**Requirement**: Set down exactly the first line of the entries and every line after it, through the line with "- **完全なAPI**：デ".

**Working data**:
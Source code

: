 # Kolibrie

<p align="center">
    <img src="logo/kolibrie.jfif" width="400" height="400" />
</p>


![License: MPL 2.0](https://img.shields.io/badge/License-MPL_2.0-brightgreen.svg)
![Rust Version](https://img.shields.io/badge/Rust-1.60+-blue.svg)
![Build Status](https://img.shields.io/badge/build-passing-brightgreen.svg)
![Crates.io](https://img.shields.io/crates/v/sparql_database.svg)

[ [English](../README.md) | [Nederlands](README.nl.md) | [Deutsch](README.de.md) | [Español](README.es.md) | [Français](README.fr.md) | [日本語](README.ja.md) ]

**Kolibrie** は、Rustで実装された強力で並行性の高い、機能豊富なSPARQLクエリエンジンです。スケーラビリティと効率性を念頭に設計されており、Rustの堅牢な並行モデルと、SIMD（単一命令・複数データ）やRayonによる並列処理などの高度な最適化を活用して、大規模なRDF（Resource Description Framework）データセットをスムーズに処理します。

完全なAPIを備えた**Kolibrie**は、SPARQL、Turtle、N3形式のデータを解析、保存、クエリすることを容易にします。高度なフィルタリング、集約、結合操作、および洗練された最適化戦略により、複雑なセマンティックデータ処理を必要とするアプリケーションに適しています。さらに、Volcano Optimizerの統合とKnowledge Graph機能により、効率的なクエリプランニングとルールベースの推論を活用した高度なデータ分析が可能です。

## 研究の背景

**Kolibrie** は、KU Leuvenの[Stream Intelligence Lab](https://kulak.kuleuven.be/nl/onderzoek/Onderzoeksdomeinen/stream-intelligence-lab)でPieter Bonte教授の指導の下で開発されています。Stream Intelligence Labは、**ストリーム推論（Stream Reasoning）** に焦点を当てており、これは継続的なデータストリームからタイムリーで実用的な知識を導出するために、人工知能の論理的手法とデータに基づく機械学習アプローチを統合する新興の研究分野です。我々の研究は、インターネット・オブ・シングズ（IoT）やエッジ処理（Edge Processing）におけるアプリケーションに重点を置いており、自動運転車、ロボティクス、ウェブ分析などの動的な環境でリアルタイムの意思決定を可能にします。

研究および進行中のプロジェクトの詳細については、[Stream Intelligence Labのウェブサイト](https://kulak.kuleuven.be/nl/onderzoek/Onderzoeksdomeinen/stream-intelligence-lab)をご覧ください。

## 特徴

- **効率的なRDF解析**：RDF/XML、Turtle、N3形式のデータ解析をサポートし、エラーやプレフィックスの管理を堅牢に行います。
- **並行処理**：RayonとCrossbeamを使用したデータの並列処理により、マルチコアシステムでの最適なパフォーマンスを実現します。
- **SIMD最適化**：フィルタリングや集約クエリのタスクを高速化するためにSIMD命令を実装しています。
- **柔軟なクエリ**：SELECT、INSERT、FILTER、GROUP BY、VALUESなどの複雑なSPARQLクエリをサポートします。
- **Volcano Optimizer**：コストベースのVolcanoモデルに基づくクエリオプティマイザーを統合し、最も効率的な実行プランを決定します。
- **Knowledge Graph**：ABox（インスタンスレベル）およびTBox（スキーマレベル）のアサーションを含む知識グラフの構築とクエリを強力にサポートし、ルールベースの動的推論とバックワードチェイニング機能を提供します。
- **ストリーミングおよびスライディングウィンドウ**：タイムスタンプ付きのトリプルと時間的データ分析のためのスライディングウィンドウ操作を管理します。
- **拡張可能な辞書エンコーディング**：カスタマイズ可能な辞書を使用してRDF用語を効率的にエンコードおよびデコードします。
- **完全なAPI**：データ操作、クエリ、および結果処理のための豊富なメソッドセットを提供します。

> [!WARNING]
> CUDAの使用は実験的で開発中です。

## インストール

**Result**:
Source code

: # Kolibrie

<p align="center">
    <img src="logo/kolibrie.jfif" width="400" height="400" />
</p>


![License: MPL 2.0](https://img.shields.io/badge/License-MPL_2.0-brightgreen.svg)
![Rust Version](https://img.shields.io/badge/Rust-1.60+-blue.svg)
![Build Status](https://img.shields.io/badge/build-passing-brightgreen.svg)
![Crates.io](https://img.shields.io/crates/v/sparql_database.svg)

[ [English](../README.md) | [Nederlands](README.nl.md) | [Deutsch](README.de.md) | [Español](README.es.md) | [Français](README.fr.md) | [日本語](README.ja.md) ]

**Kolibrie** は、Rustで実装された強力で並行性の高い、機能豊富なSPARQLクエリエンジンです。スケーラビリティと効率性を念頭に設計されており、Rustの堅牢な並行モデルと、SIMD（単一命令・複数データ）やRayonによる並列処理などの高度な最適化を活用して、大規模なRDF（Resource Description Framework）データセットをスムーズに処理します。

完全なAPIを備えた**Kolibrie**は、SPARQL、Turtle、N3形式のデータを解析、保存、クエリすることを容易にします。高度なフィルタリング、集約、結合操作、および洗練された最適化戦略により、複雑なセマンティックデータ処理を必要とするアプリケーションに適しています。さらに、Volcano Optimizerの統合とKnowledge Graph機能により、効率的なクエリプランニングとルールベースの推論を活用した高度なデータ分析が可能です。

## 研究の背景

**Kolibrie** は、KU Leuvenの[Stream Intelligence Lab](https://kulak.kuleuven.be/nl/onderzoek/Onderzoeksdomeinen/stream-intelligence-lab)でPieter Bonte教授の指導の下で開発されています。Stream Intelligence Labは、**ストリーム推論（Stream Reasoning）** に焦点を当てており、これは継続的なデータストリームからタイムリーで実用的な知識を導出するために、人工知能の論理的手法とデータに基づく機械学習アプローチを統合する新興の研究分野です。我々の研究は、インターネット・オブ・シングズ（IoT）やエッジ処理（Edge Processing）におけるアプリケーションに重点を置いており、自動運転車、ロボティクス、ウェブ分析などの動的な環境でリアルタイムの意思決定を可能にします。

研究および進行中のプロジェクトの詳細については、[Stream Intelligence Labのウェブサイト](https://kulak.kuleuven.be/nl/onderzoek/Onderzoeksdomeinen/stream-intelligence-lab)をご覧ください。

## 特徴

- **効率的なRDF解析**：RDF/XML、Turtle、N3形式のデータ解析をサポートし、エラーやプレフィックスの管理を堅牢に行います。
- **並行処理**：RayonとCrossbeamを使用したデータの並列処理により、マルチコアシステムでの最適なパフォーマンスを実現します。
- **SIMD最適化**：フィルタリングや集約クエリのタスクを高速化するためにSIMD命令を実装しています。
- **柔軟なクエリ**：SELECT、INSERT、FILTER、GROUP BY、VALUESなどの複雑なSPARQLクエリをサポートします。
- **Volcano Optimizer**：コストベースのVolcanoモデルに基づくクエリオプティマイザーを統合し、最も効率的な実行プランを決定します。
- **Knowledge Graph**：ABox（インスタンスレベル）およびTBox（スキーマレベル）のアサーションを含む知識グラフの構築とクエリを強力にサポートし、ルールベースの動的推論とバックワードチェイニング機能を提供します。
- **ストリーミングおよびスライディングウィンドウ**：タイムスタンプ付きのトリプルと時間的データ分析のためのスライディングウィンドウ操作を管理します。
- **拡張可能な辞書エンコーディング**：カスタマイズ可能な辞書を使用してRDF用語を効率的にエンコードおよびデコードします。
- **完全なAPI**：データ操作、クエリ、および結果処理のための豊富なメソッドセットを提供します。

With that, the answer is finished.